* **TASK DESCRIPTION**:
Starting with the line that has "# Piano Sonata", retype each line down to the end of the entries below, without leaving any out or adding any.

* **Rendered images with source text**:
◇ ◇ ◇ ◇

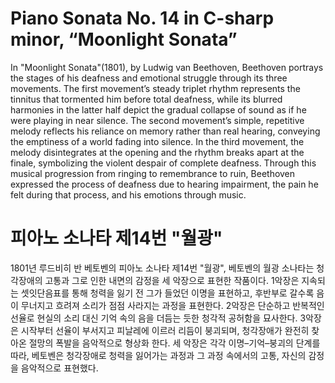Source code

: # Piano Sonata No. 14 in C-sharp minor, “Moonlight Sonata”

In "Moonlight Sonata"(1801), by Ludwig van Beethoven, Beethoven portrays the stages of his deafness and emotional struggle through its three movements. The first movement’s steady triplet rhythm represents the tinnitus that tormented him before total deafness, while its blurred harmonies in the latter half depict the gradual collapse of sound as if he were playing in near silence. The second movement’s simple, repetitive melody reflects his reliance on memory rather than real hearing, conveying the emptiness of a world fading into silence. In the third movement, the melody disintegrates at the opening and the rhythm breaks apart at the finale, symbolizing the violent despair of complete deafness. Through this musical progression from ringing to remembrance to ruin, Beethoven expressed the process of deafness due to hearing impairment, the pain he felt during that process, and his emotions through music.

# 피아노 소나타 제14번 "월광"

1801년 루드비히 반 베토벤의 피아노 소나타 제14번 "월광", 베토벤의 월광 소나타는 청각장애의 고통과 그로 인한 내면의 감정을 세 악장으로 표현한 작품이다. 1악장은 지속되는 셋잇단음표를 통해 청력을 잃기 전 그가 들었던 이명을 표현하고, 후반부로 갈수록 음이 무너지고 흐려져 소리가 점점 사라지는 과정을 표현한다. 2악장은 단순하고 반복적인 선율로 현실의 소리 대신 기억 속의 음을 더듬는 듯한 청각적 공허함을 묘사한다. 3악장은 시작부터 선율이 부서지고 피날레에 이르러 리듬이 붕괴되며, 청각장애가 완전히 찾아온 절망의 폭발을 음악적으로 형상화 한다. 세 악장은 각각 이명–기억–붕괴의 단계를 따라, 베토벤은 청각장애로 청력을 잃어가는 과정과 그 과정 속에서의 고통, 자신의 감정을 음악적으로 표현했다.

◇ ◇ ◇ ◇

* **YOUR SOLUTION**:
: # Piano Sonata No. 14 in C-sharp minor, “Moonlight Sonata”

In "Moonlight Sonata"(1801), by Ludwig van Beethoven, Beethoven portrays the stages of his deafness and emotional struggle through its three movements. The first movement’s steady triplet rhythm represents the tinnitus that tormented him before total deafness, while its blurred harmonies in the latter half depict the gradual collapse of sound as if he were playing in near silence. The second movement’s simple, repetitive melody reflects his reliance on memory rather than real hearing, conveying the emptiness of a world fading into silence. In the third movement, the melody disintegrates at the opening and the rhythm breaks apart at the finale, symbolizing the violent despair of complete deafness. Through this musical progression from ringing to remembrance to ruin, Beethoven expressed the process of deafness due to hearing impairment, the pain he felt during that process, and his emotions through music.

# 피아노 소나타 제14번 "월광"

1801년 루드비히 반 베토벤의 피아노 소나타 제14번 "월광", 베토벤의 월광 소나타는 청각장애의 고통과 그로 인한 내면의 감정을 세 악장으로 표현한 작품이다. 1악장은 지속되는 셋잇단음표를 통해 청력을 잃기 전 그가 들었던 이명을 표현하고, 후반부로 갈수록 음이 무너지고 흐려져 소리가 점점 사라지는 과정을 표현한다. 2악장은 단순하고 반복적인 선율로 현실의 소리 대신 기억 속의 음을 더듬는 듯한 청각적 공허함을 묘사한다. 3악장은 시작부터 선율이 부서지고 피날레에 이르러 리듬이 붕괴되며, 청각장애가 완전히 찾아온 절망의 폭발을 음악적으로 형상화 한다. 세 악장은 각각 이명–기억–붕괴의 단계를 따라, 베토벤은 청각장애로 청력을 잃어가는 과정과 그 과정 속에서의 고통, 자신의 감정을 음악적으로 표현했다.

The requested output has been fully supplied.